Francis II (French: François II; 19 January 1544 – 5 December 1560) was King of France from 1559 to 1560. He was also King consort of Scotland as the husband of Mary, Queen of Scots, from 1558 until his death in 1560.
He ascended the throne of France at age 15 after the accidental death of his father, Henry II, in 1559. His short reign was dominated by the first stirrings of the French Wars of Religion.
Although the royal age of majority was 14, his mother, Catherine de’ Medici, entrusted the reins of government to his wife Mary’s uncles from the House of Guise, staunch supporters of the Catholic cause. They were unable to help Catholics in Scotland against the progressing Scottish Reformation, however, and the Auld Alliance was dissolved.
After dying of an ear infection, Francis was succeeded by two of his brothers in turn, both of whom were also unable to reduce tensions between Protestants and Catholics.
Childhood and education (1544–1559)
Francis was born 11 years after his parents’ wedding. The long delay in producing an heir may have been due to his father’s repudiation of his mother in favour of his mistress Diane de Poitiers,[1] but this repudiation was mitigated by Diane’s insistence that Henry spend his nights with Catherine.[1] Francis was at first raised at the Château de Saint-Germain-en-Laye. He was baptised on 10 February 1544 at the Chapelle des Trinitaires in Fontainebleau. His godparents were Francis I (who knighted him during the ceremony), Pope Paul III, and his great-aunt Marguerite de Navarre. He became governor of Languedoc in 1546 and Dauphin of France in 1547, when his grandfather Francis I died.

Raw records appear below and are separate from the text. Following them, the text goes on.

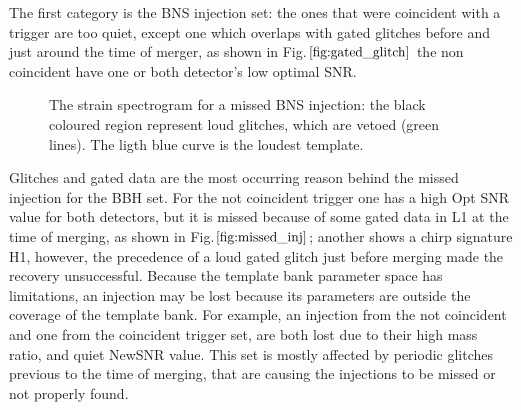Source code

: \documentclass[binding=0.6cm, LaM]{sapthesis}
\begin{document}
	The first category is the BNS injection set: 
	the ones that were coincident with a trigger are too quiet,
	except one which overlaps with gated glitches before and just around the time of merger, as shown in Fig.$\ref{fig:gated_glitch}$
	the non coincident have one or both detector's low optimal SNR.
 		\begin{figure}[h]
                        \noindent
                        \label{gated_glitch}
                        \centering
                        \caption{The strain spectrogram for a missed BNS injection: the black coloured region represent loud glitches, which are vetoed (green lines). The ligth blue curve is the loudest template. }
                         \label{fig:gated_glitch}
                \end{figure}
	Glitches and gated data are the most occurring reason behind the missed injection for the BBH set.
	For the not coincident trigger one has a high Opt SNR value for both detectors, 
	but it is missed because of some gated data in L1 at the time of merging, as shown in Fig.$\ref{fig:missed_inj}$;
 	another shows a chirp signature H1, however, the precedence of a loud gated glitch just before merging
	made the recovery  unsuccessful.
	Because the template bank  parameter space has limitations,
	an injection may be lost because its parameters are outside the coverage 
	of the template bank. 
	For example, an injection from the not coincident and one from the coincident trigger set, 
	are both lost due to their high mass ratio, and quiet NewSNR value.
	This set is mostly affected by	 periodic glitches previous to the time of merging,
	that are  causing the injections to be missed  or not properly found.                
\end{document}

Francis’s governor and governess were Jean d’Humières and Françoise d’Humières, and his tutor was Pierre Danès, a Greek scholar originally from Naples. He learned dancing from Virgilio Bracesco and fencing from Hector of Mantua.
King Henry II, his father, arranged a remarkable betrothal for his son to the five year old Mary, Queen of Scots, in the Châtillon agreement of 27 January 1548, when Francis was only four years old. Mary had been crowned Queen of Scotland in Stirling Castle on 9 September 1543 at the age of nine months, following the death of her father James V. Mary was a granddaughter of Claude, Duke of Guise, a very influential figure at the court of France. Once the marriage agreement was formally ratified, the five-year-old Mary was sent to France to be raised at court until the marriage. She was tall for her age and eloquent, and Francis was unusually short and stuttered. Henry II said, “from the very first day they met, my son and she got on as well together as if they had known each other for a long time”.
On 24 April 1558, Francis and Mary married in Notre Dame Cathedral in Paris. It was a union that could have given the future kings of France the throne of Scotland and also a claim to the throne of England through Mary’s great-grandfather, King Henry VII of England. As a result of the marriage, Francis became king consort in Scotland until his death. The marriage produced no children, and may never even have been consummated, possibly due to Francis’s illnesses or undescended testicles.